● **Records for processing**
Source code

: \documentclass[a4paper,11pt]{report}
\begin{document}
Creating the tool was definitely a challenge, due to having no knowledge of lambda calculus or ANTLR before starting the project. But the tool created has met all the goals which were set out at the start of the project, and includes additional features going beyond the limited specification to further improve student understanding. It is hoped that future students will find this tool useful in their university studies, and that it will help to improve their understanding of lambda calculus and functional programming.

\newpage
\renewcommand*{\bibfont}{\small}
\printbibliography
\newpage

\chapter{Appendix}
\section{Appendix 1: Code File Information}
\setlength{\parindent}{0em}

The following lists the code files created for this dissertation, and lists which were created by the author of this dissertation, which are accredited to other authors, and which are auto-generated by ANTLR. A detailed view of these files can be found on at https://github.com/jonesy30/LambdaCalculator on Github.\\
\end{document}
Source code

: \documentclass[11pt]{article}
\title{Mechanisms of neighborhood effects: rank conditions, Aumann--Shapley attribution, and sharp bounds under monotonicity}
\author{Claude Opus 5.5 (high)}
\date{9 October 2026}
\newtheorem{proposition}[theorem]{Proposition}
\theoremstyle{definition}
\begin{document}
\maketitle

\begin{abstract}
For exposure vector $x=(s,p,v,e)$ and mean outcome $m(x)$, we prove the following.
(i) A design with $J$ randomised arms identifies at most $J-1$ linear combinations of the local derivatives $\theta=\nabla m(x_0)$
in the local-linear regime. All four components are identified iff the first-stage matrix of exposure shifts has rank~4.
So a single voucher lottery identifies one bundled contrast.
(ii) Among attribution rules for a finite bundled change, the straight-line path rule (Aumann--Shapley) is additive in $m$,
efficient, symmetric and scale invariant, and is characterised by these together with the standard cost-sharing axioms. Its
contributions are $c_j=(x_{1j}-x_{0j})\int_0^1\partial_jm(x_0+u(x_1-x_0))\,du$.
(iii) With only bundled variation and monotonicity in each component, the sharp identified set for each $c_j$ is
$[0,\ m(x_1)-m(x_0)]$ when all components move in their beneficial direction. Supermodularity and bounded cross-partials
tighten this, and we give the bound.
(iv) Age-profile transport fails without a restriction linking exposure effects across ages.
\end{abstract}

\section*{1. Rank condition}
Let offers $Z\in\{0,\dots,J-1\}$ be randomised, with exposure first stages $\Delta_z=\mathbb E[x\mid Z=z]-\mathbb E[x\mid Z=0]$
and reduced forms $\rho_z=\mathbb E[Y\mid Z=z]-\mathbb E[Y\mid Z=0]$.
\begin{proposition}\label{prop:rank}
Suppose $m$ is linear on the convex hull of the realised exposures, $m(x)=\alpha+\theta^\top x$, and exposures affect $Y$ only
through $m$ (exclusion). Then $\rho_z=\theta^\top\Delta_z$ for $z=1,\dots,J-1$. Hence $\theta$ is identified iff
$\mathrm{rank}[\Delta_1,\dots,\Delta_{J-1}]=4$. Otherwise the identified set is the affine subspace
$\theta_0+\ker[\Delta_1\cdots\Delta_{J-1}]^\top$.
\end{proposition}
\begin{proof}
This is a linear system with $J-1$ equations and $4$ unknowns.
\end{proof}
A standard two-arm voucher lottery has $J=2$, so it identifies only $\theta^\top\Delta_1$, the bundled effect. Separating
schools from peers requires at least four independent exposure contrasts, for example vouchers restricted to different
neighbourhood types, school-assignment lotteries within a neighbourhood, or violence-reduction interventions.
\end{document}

● **Requirement**
Your answer should be each line of the data that contains the word "first", copied as it stands.

● **Answer for the task**
in the local-linear regime. All four components are identified iff the first-stage matrix of exposure shifts has rank~4.
Let offers $Z\in\{0,\dots,J-1\}$ be randomised, with exposure first stages $\Delta_z=\mathbb E[x\mid Z=z]-\mathbb E[x\mid Z=0]$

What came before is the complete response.